What is required
Write out, exactly and only, the lines that run from the top of the records to the line with "- [Moderately bullish". Include both ends; exclude pictures.

--*--

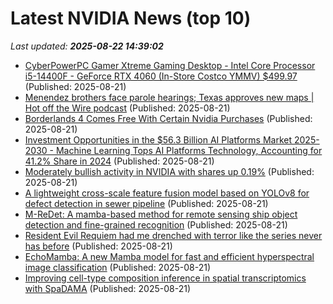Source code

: # Latest NVIDIA News (top 10)
_Last updated: **2025-08-22 14:39:02**_

- [CyberPowerPC Gamer Xtreme Gaming Desktop - Intel Core Processor i5-14400F - GeForce RTX 4060 (In-Store Costco YMMV) $499.97](https://slickdeals.net/f/18546247-cyberpowerpc-gamer-xtreme-gaming-desktop-intel-core-processor-i5-14400f-geforce-rtx-4060-in-store-costco-ymmv-499-97) (Published: 2025-08-21)
- [Menendez brothers face parole hearings; Texas approves new maps | Hot off the Wire podcast](https://roanoke.com/news/nation-world/article_2168ea26-98e4-5f97-8e69-8f8cff89aa5d.html) (Published: 2025-08-21)
- [Borderlands 4 Comes Free With Certain Nvidia Purchases](http://comicbook.com/gaming/news/borderlands-4-free-nvidia/) (Published: 2025-08-21)
- [Investment Opportunities in the $56.3 Billion AI Platforms Market 2025-2030 - Machine Learning Tops AI Platforms Technology, Accounting for 41.2% Share in 2024](https://www.globenewswire.com/news-release/2025/08/21/3137281/28124/en/Investment-Opportunities-in-the-56-3-Billion-AI-Platforms-Market-2025-2030-Machine-Learning-Tops-AI-Platforms-Technology-Accounting-for-41-2-Share-in-2024.html) (Published: 2025-08-21)
- [Moderately bullish activity in NVIDIA with shares up 0.19%](https://thefly.com/permalinks/entry.php/id4187084/NVDA-Moderately-bullish-activity-in-NVIDIA-with-shares-up-) (Published: 2025-08-21)
- [A lightweight cross-scale feature fusion model based on YOLOv8 for defect detection in sewer pipeline](https://journals.plos.org/plosone/article?id=10.1371/journal.pone.0330677) (Published: 2025-08-21)
- [M-ReDet: A mamba-based method for remote sensing ship object detection and fine-grained recognition](https://journals.plos.org/plosone/article?id=10.1371/journal.pone.0330485) (Published: 2025-08-21)
- [Resident Evil Requiem had me drenched with terror like the series never has before](https://www.creativebloq.com/3d/video-game-design/resident-evil-requiem-had-me-drenched-with-terror-like-the-series-never-has-before) (Published: 2025-08-21)
- [EchoMamba: A new Mamba model for fast and efficient hyperspectral image classification](https://journals.plos.org/plosone/article?id=10.1371/journal.pone.0330678) (Published: 2025-08-21)
- [Improving cell-type composition inference in spatial transcriptomics with SpaDAMA](https://journals.plos.org/ploscompbiol/article?id=10.1371/journal.pcbi.1013354) (Published: 2025-08-21)
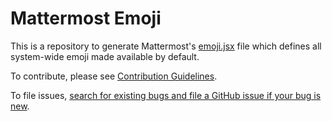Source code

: # Mattermost Emoji

This is a repository to generate Mattermost's [emoji.jsx](https://github.com/mattermost/platform/blob/master/webapp/utils/emoji.jsx) file which defines all system-wide emoji made available by default.

To contribute, please see [Contribution Guidelines](https://docs.mattermost.com/developer/contribution-guide.html).

To file issues, [search for existing bugs and file a GitHub issue if your bug is new](https://www.mattermost.org/filing-issues/).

--*--

Response box
Source code

: # Latest NVIDIA News (top 10)
_Last updated: **2025-08-22 14:39:02**_

- [CyberPowerPC Gamer Xtreme Gaming Desktop - Intel Core Processor i5-14400F - GeForce RTX 4060 (In-Store Costco YMMV) $499.97](https://slickdeals.net/f/18546247-cyberpowerpc-gamer-xtreme-gaming-desktop-intel-core-processor-i5-14400f-geforce-rtx-4060-in-store-costco-ymmv-499-97) (Published: 2025-08-21)
- [Menendez brothers face parole hearings; Texas approves new maps | Hot off the Wire podcast](https://roanoke.com/news/nation-world/article_2168ea26-98e4-5f97-8e69-8f8cff89aa5d.html) (Published: 2025-08-21)
- [Borderlands 4 Comes Free With Certain Nvidia Purchases](http://comicbook.com/gaming/news/borderlands-4-free-nvidia/) (Published: 2025-08-21)
- [Investment Opportunities in the $56.3 Billion AI Platforms Market 2025-2030 - Machine Learning Tops AI Platforms Technology, Accounting for 41.2% Share in 2024](https://www.globenewswire.com/news-release/2025/08/21/3137281/28124/en/Investment-Opportunities-in-the-56-3-Billion-AI-Platforms-Market-2025-2030-Machine-Learning-Tops-AI-Platforms-Technology-Accounting-for-41-2-Share-in-2024.html) (Published: 2025-08-21)
- [Moderately bullish activity in NVIDIA with shares up 0.19%](https://thefly.com/permalinks/entry.php/id4187084/NVDA-Moderately-bullish-activity-in-NVIDIA-with-shares-up-) (Published: 2025-08-21)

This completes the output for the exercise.